I am having a difficult time deciding what to write about today, which honestly should not be the case. The political world alone provides enough material every hour to fill a newspaper from front page to back.

What continues to stand out to me is not simply disagreement between political parties, but the growing difficulty many candidates seem to have with remaining grounded in facts. In Arizona alone, voters have watched candidates within the same party question each other’s qualifications, attack one another’s credibility, and debate who is less suited for the office they seek.
At times it feels less like public service and more like political performance.
The larger problem may not even belong to one individual candidate. Modern campaigning has slowly evolved into a contest of slogans, outrage, and carefully packaged talking points designed more to energize loyal supporters than to inform undecided voters.
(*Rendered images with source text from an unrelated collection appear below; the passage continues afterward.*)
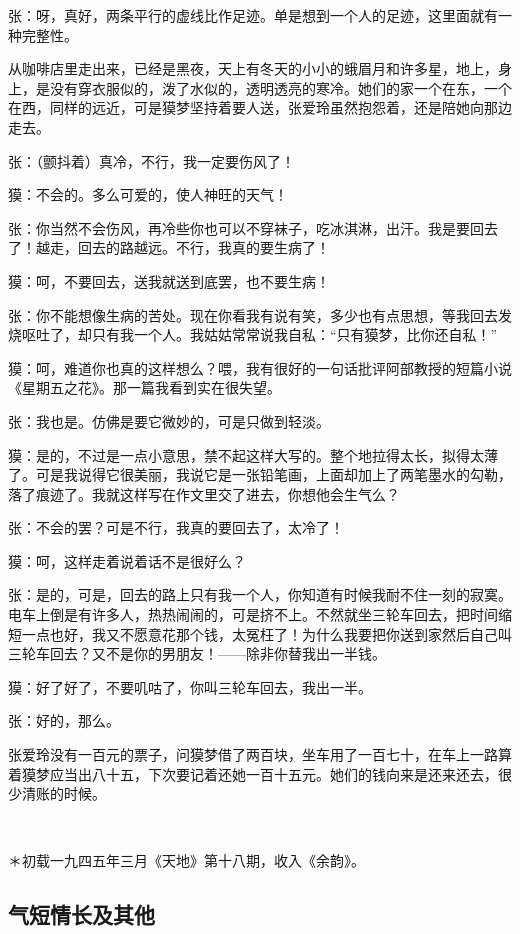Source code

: \par 张：呀，真好，两条平行的虚线比作足迹。单是想到一个人的足迹，这里面就有一种完整性。
\par 从咖啡店里走出来，已经是黑夜，天上有冬天的小小的蛾眉月和许多星，地上，身上，是没有穿衣服似的，泼了水似的，透明透亮的寒冷。她们的家一个在东，一个在西，同样的远近，可是獏梦坚持着要人送，张爱玲虽然抱怨着，还是陪她向那边走去。
\par 张：（颤抖着）真冷，不行，我一定要伤风了！
\par 獏：不会的。多么可爱的，使人神旺的天气！
\par 张：你当然不会伤风，再冷些你也可以不穿袜子，吃冰淇淋，出汗。我是要回去了！越走，回去的路越远。不行，我真的要生病了！
\par 獏：呵，不要回去，送我就送到底罢，也不要生病！
\par 张：你不能想像生病的苦处。现在你看我有说有笑，多少也有点思想，等我回去发烧呕吐了，却只有我一个人。我姑姑常常说我自私：“只有獏梦，比你还自私！”
\par 獏：呵，难道你也真的这样想么？喂，我有很好的一句话批评阿部教授的短篇小说《星期五之花》。那一篇我看到实在很失望。
\par 张：我也是。仿佛是要它微妙的，可是只做到轻淡。
\par 獏：是的，不过是一点小意思，禁不起这样大写的。整个地拉得太长，拟得太薄了。可是我说得它很美丽，我说它是一张铅笔画，上面却加上了两笔墨水的勾勒，落了痕迹了。我就这样写在作文里交了进去，你想他会生气么？
\par 张：不会的罢？可是不行，我真的要回去了，太冷了！
\par 獏：呵，这样走着说着话不是很好么？
\par 张：是的，可是，回去的路上只有我一个人，你知道有时候我耐不住一刻的寂寞。电车上倒是有许多人，热热闹闹的，可是挤不上。不然就坐三轮车回去，把时间缩短一点也好，我又不愿意花那个钱，太冤枉了！为什么我要把你送到家然后自己叫三轮车回去？又不是你的男朋友！——除非你替我出一半钱。
\par 獏：好了好了，不要叽咕了，你叫三轮车回去，我出一半。
\par 张：好的，那么。
\par 张爱玲没有一百元的票子，问獏梦借了两百块，坐车用了一百七十，在车上一路算着獏梦应当出八十五，下次要记着还她一百十五元。她们的钱向来是还来还去，很少清账的时候。
\par  
\par ＊初载一九四五年三月《天地》第十八期，收入《余韵》。


\subsection{气短情长及其他}

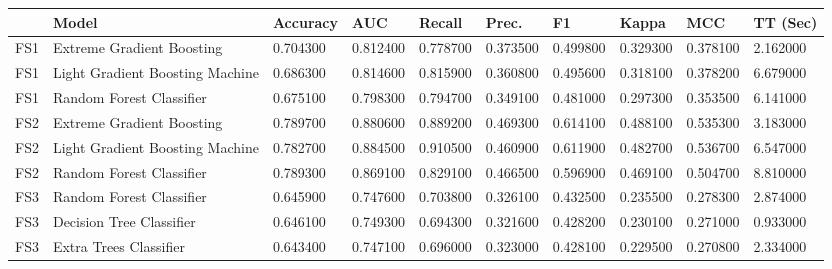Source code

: ﻿\begin{table}[!ht]
    \centering
    \begin{tabular}{|l|l|l|l|l|l|l|l|l|l|}
    \hline
        ~ & Model & Accuracy & AUC & Recall & Prec. & F1 & Kappa & MCC & TT (Sec) \\ \hline
        FS1 & Extreme Gradient Boosting & 0.704300 & 0.812400 & 0.778700 & 0.373500 & 0.499800 & 0.329300 & 0.378100 & 2.162000 \\ \hline
        FS1 & Light Gradient Boosting Machine & 0.686300 & 0.814600 & 0.815900 & 0.360800 & 0.495600 & 0.318100 & 0.378200 & 6.679000 \\ \hline
        FS1 & Random Forest Classifier & 0.675100 & 0.798300 & 0.794700 & 0.349100 & 0.481000 & 0.297300 & 0.353500 & 6.141000 \\ \hline
        FS2 & Extreme Gradient Boosting & 0.789700 & 0.880600 & 0.889200 & 0.469300 & 0.614100 & 0.488100 & 0.535300 & 3.183000 \\ \hline
        FS2 & Light Gradient Boosting Machine & 0.782700 & 0.884500 & 0.910500 & 0.460900 & 0.611900 & 0.482700 & 0.536700 & 6.547000 \\ \hline
        FS2 & Random Forest Classifier & 0.789300 & 0.869100 & 0.829100 & 0.466500 & 0.596900 & 0.469100 & 0.504700 & 8.810000 \\ \hline
        FS3 & Random Forest Classifier & 0.645900 & 0.747600 & 0.703800 & 0.326100 & 0.432500 & 0.235500 & 0.278300 & 2.874000 \\ \hline
        FS3 & Decision Tree Classifier & 0.646100 & 0.749300 & 0.694300 & 0.321600 & 0.428200 & 0.230100 & 0.271000 & 0.933000 \\ \hline
        FS3 & Extra Trees Classifier & 0.643400 & 0.747100 & 0.696000 & 0.323000 & 0.428100 & 0.229500 & 0.270800 & 2.334000 \\ \hline
    \end{tabular}
\end{table}
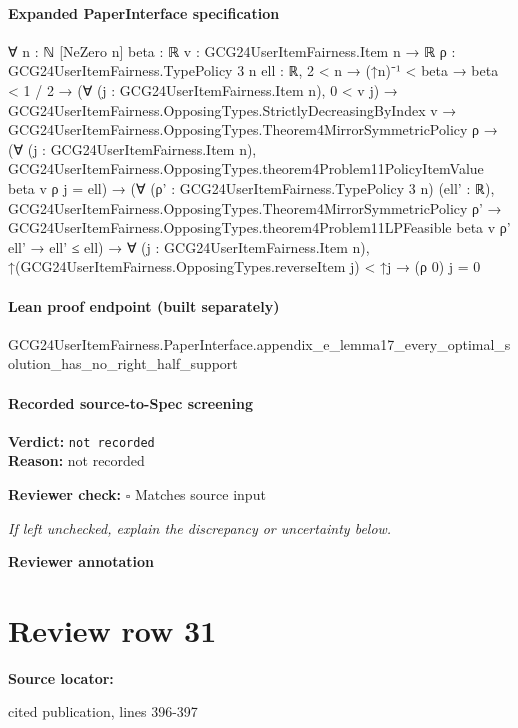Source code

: \documentclass[10pt]{article}
\newcommand{\reviewerbox}{%
  \par\noindent\fbox{\parbox{0.96\linewidth}{\rule{0pt}{0.38in}}}\par
}
\newcommand{\reviewmatch}[1]{%
  \par\noindent\textbf{Reviewer check:} $\square$\; #1\par
  \noindent\emph{If left unchecked, explain the discrepancy or uncertainty below.}\par
}
\begin{document}
\paragraph{Expanded PaperInterface specification}
\begin{ReviewVerbatim}
∀ {n : ℕ} [NeZero n] {beta : ℝ} {v : GCG24UserItemFairness.Item n → ℝ} {ρ : GCG24UserItemFairness.TypePolicy 3 n}
  {ell : ℝ},
  2 < n →
    (↑n)⁻¹ < beta →
      beta < 1 / 2 →
        (∀ (j : GCG24UserItemFairness.Item n), 0 < v j) →
          GCG24UserItemFairness.OpposingTypes.StrictlyDecreasingByIndex v →
            GCG24UserItemFairness.OpposingTypes.Theorem4MirrorSymmetricPolicy ρ →
              (∀ (j : GCG24UserItemFairness.Item n),
                  GCG24UserItemFairness.OpposingTypes.theorem4Problem11PolicyItemValue beta v ρ j = ell) →
                (∀ (ρ' : GCG24UserItemFairness.TypePolicy 3 n) (ell' : ℝ),
                    GCG24UserItemFairness.OpposingTypes.Theorem4MirrorSymmetricPolicy ρ' →
                      GCG24UserItemFairness.OpposingTypes.theorem4Problem11LPFeasible beta v ρ' ell' → ell' ≤ ell) →
                  ∀ (j : GCG24UserItemFairness.Item n),
                    ↑(GCG24UserItemFairness.OpposingTypes.reverseItem j) < ↑j → (ρ 0) j = 0
\end{ReviewVerbatim}

\paragraph{Lean proof endpoint (built separately)}\begin{ReviewVerbatim}
GCG24UserItemFairness.PaperInterface.appendix_e_lemma17_every_optimal_solution_has_no_right_half_support
\end{ReviewVerbatim}

\paragraph{Recorded source-to-Spec screening}
\textbf{Verdict:} \texttt{not recorded}
\\
\textbf{Reason:} not recorded
\reviewmatch{Matches source input}
\noindent\textbf{Reviewer annotation}\par
\reviewerbox
\clearpage
\hypertarget{source-claim-b8bc7fe7622f9901}{}
\section*{Review row 31}
\textbf{Source locator:} {\footnotesize\raggedright cited publication, lines 396-\allowbreak{}397\par}
\end{document}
Over time, repetition becomes accepted as truth simply because people hear it often enough.
That is not unique to Arizona. It has become part of the national political culture.
Years ago, former New York Governor Mario Cuomo delivered a speech to the Democratic National Convention emphasizing compassion, inclusion, and honesty in government. Whether people agreed with his politics or not, the message was centered around the belief that government should speak truthfully to the public and acknowledge the realities everyday Americans face.
Today, many voters from all sides often find themselves exhausted trying to separate fact from performance. Campaigns increasingly rely on emotional reaction, social media sound bites, and outrage-driven messaging because those methods attract attention faster than thoughtful discussion ever will.
When You Knew The Truth And It Was Obvious
The real danger in all of this is not simply that politicians stretch the truth. Politics has always involved persuasion. The danger comes when voters begin expecting exaggeration and no longer believe honesty is even possible from public officials. Once that happens, trust in the entire system begins to erode.
And perhaps that is the real story worth writing about today.